▶ **BRIEF**:
The expected result is a word-for-word copy of the entries, minus any pictures.

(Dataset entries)
%%
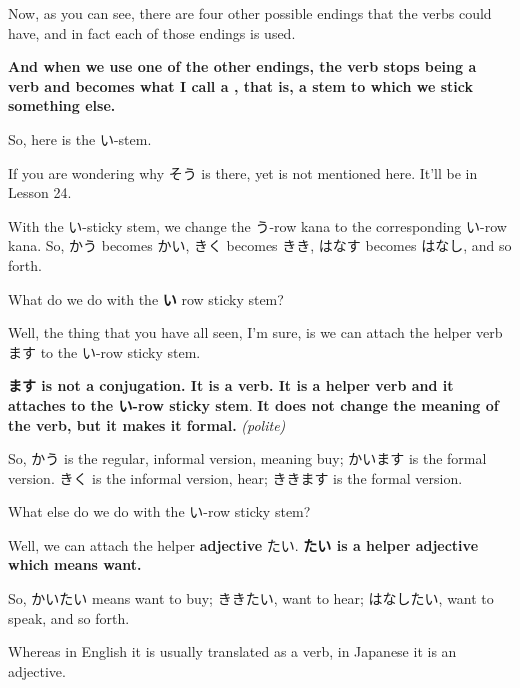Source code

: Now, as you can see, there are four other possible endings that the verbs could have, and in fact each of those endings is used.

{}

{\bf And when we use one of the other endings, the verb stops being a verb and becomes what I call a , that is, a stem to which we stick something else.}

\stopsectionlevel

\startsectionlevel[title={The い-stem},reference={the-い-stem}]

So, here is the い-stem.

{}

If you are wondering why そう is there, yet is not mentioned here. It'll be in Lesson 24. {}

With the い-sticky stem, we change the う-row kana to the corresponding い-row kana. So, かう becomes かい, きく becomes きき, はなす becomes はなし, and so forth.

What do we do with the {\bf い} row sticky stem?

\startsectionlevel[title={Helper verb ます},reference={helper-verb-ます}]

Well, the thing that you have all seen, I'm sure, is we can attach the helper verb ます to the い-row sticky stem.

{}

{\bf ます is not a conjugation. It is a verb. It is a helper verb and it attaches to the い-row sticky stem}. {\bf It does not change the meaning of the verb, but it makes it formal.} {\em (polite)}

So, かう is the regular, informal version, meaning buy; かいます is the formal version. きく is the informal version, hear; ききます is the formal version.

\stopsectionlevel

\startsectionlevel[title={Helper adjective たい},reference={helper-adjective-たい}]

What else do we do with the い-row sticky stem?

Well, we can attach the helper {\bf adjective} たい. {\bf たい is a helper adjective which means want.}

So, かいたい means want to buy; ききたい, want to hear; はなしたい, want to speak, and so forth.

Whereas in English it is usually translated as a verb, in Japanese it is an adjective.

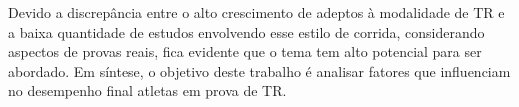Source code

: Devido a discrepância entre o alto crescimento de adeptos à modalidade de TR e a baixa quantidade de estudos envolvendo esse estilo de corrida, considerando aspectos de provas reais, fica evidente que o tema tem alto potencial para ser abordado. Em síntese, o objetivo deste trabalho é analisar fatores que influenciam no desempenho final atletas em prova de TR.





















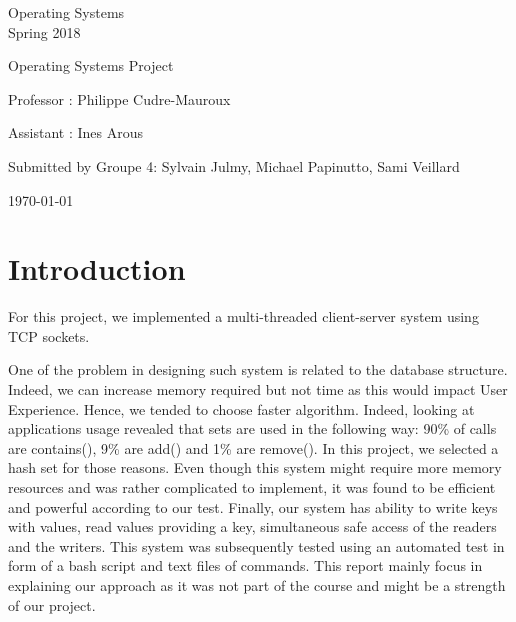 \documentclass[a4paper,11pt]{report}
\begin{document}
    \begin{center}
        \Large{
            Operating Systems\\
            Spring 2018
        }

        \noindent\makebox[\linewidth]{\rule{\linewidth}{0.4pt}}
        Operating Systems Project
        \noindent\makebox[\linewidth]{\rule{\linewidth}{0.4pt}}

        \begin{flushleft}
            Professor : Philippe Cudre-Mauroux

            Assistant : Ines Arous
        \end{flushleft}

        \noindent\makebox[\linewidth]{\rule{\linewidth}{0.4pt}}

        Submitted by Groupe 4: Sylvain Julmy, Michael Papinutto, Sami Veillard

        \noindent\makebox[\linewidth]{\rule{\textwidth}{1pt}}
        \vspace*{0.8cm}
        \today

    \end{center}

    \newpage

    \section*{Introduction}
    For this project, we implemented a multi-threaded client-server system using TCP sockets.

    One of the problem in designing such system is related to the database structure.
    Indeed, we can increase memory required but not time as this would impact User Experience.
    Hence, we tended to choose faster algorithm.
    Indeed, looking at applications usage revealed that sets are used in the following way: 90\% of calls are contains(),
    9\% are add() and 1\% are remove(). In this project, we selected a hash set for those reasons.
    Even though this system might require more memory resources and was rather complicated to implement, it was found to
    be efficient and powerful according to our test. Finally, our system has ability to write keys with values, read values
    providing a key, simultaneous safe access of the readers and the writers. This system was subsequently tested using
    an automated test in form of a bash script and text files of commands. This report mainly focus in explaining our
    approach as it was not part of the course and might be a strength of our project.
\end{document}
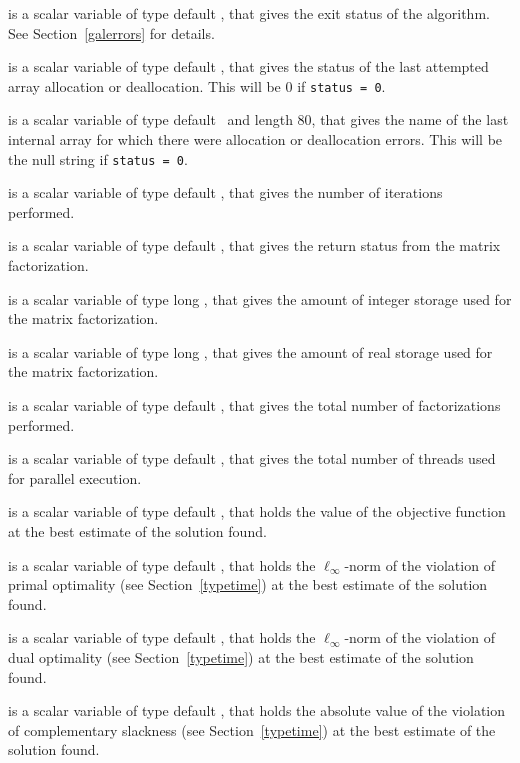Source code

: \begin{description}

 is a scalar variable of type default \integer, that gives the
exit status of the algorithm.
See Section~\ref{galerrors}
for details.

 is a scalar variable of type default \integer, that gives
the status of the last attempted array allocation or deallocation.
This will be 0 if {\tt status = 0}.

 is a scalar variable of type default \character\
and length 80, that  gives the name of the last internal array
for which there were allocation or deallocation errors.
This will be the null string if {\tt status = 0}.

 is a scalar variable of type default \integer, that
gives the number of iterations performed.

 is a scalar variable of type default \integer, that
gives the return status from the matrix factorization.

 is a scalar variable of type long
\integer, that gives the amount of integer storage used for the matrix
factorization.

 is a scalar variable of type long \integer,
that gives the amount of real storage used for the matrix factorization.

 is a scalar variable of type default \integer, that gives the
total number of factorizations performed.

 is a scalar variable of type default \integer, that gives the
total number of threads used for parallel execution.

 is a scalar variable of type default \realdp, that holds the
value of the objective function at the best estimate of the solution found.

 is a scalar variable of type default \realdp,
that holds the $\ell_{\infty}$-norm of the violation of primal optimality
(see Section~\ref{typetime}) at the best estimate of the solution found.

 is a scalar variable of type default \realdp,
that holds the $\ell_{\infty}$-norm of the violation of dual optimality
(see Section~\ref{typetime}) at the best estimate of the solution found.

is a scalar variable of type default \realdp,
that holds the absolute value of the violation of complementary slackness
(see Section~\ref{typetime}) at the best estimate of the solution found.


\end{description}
%%
▶ **SOLUTION FOR THIS PROBLEM**:
Source code

: Now, as you can see, there are four other possible endings that the verbs could have, and in fact each of those endings is used.

{}

{\bf And when we use one of the other endings, the verb stops being a verb and becomes what I call a , that is, a stem to which we stick something else.}

\stopsectionlevel

\startsectionlevel[title={The い-stem},reference={the-い-stem}]

So, here is the い-stem.

{}

If you are wondering why そう is there, yet is not mentioned here. It'll be in Lesson 24. {}

With the い-sticky stem, we change the う-row kana to the corresponding い-row kana. So, かう becomes かい, きく becomes きき, はなす becomes はなし, and so forth.

What do we do with the {\bf い} row sticky stem?

\startsectionlevel[title={Helper verb ます},reference={helper-verb-ます}]

Well, the thing that you have all seen, I'm sure, is we can attach the helper verb ます to the い-row sticky stem.

{}

{\bf ます is not a conjugation. It is a verb. It is a helper verb and it attaches to the い-row sticky stem}. {\bf It does not change the meaning of the verb, but it makes it formal.} {\em (polite)}

So, かう is the regular, informal version, meaning buy; かいます is the formal version. きく is the informal version, hear; ききます is the formal version.

\stopsectionlevel

\startsectionlevel[title={Helper adjective たい},reference={helper-adjective-たい}]

What else do we do with the い-row sticky stem?

Well, we can attach the helper {\bf adjective} たい. {\bf たい is a helper adjective which means want.}

So, かいたい means want to buy; ききたい, want to hear; はなしたい, want to speak, and so forth.

Whereas in English it is usually translated as a verb, in Japanese it is an adjective.

Source code

: Devido a discrepância entre o alto crescimento de adeptos à modalidade de TR e a baixa quantidade de estudos envolvendo esse estilo de corrida, considerando aspectos de provas reais, fica evidente que o tema tem alto potencial para ser abordado. Em síntese, o objetivo deste trabalho é analisar fatores que influenciam no desempenho final atletas em prova de TR.





















 \documentclass[a4paper,11pt]{report}
\begin{document}
    \begin{center}
        \Large{
            Operating Systems\\
            Spring 2018
        }

        \noindent\makebox[\linewidth]{\rule{\linewidth}{0.4pt}}
        Operating Systems Project
        \noindent\makebox[\linewidth]{\rule{\linewidth}{0.4pt}}

        \begin{flushleft}
            Professor : Philippe Cudre-Mauroux

            Assistant : Ines Arous
        \end{flushleft}

        \noindent\makebox[\linewidth]{\rule{\linewidth}{0.4pt}}

        Submitted by Groupe 4: Sylvain Julmy, Michael Papinutto, Sami Veillard

        \noindent\makebox[\linewidth]{\rule{\textwidth}{1pt}}
        \vspace*{0.8cm}
        \today

    \end{center}

    \newpage

    \section*{Introduction}
    For this project, we implemented a multi-threaded client-server system using TCP sockets.

    One of the problem in designing such system is related to the database structure.
    Indeed, we can increase memory required but not time as this would impact User Experience.
    Hence, we tended to choose faster algorithm.
    Indeed, looking at applications usage revealed that sets are used in the following way: 90\% of calls are contains(),
    9\% are add() and 1\% are remove(). In this project, we selected a hash set for those reasons.
    Even though this system might require more memory resources and was rather complicated to implement, it was found to
    be efficient and powerful according to our test. Finally, our system has ability to write keys with values, read values
    providing a key, simultaneous safe access of the readers and the writers. This system was subsequently tested using
    an automated test in form of a bash script and text files of commands. This report mainly focus in explaining our
    approach as it was not part of the course and might be a strength of our project.
\end{document}
Source code

: \begin{description}

 is a scalar variable of type default \integer, that gives the
exit status of the algorithm.
See Section~\ref{galerrors}
for details.

 is a scalar variable of type default \integer, that gives
the status of the last attempted array allocation or deallocation.
This will be 0 if {\tt status = 0}.

 is a scalar variable of type default \character\
and length 80, that  gives the name of the last internal array
for which there were allocation or deallocation errors.
This will be the null string if {\tt status = 0}.

 is a scalar variable of type default \integer, that
gives the number of iterations performed.

 is a scalar variable of type default \integer, that
gives the return status from the matrix factorization.

 is a scalar variable of type long
\integer, that gives the amount of integer storage used for the matrix
factorization.

 is a scalar variable of type long \integer,
that gives the amount of real storage used for the matrix factorization.

 is a scalar variable of type default \integer, that gives the
total number of factorizations performed.

 is a scalar variable of type default \integer, that gives the
total number of threads used for parallel execution.

 is a scalar variable of type default \realdp, that holds the
value of the objective function at the best estimate of the solution found.

 is a scalar variable of type default \realdp,
that holds the $\ell_{\infty}$-norm of the violation of primal optimality
(see Section~\ref{typetime}) at the best estimate of the solution found.

 is a scalar variable of type default \realdp,
that holds the $\ell_{\infty}$-norm of the violation of dual optimality
(see Section~\ref{typetime}) at the best estimate of the solution found.

is a scalar variable of type default \realdp,
that holds the absolute value of the violation of complementary slackness
(see Section~\ref{typetime}) at the best estimate of the solution found.


\end{description}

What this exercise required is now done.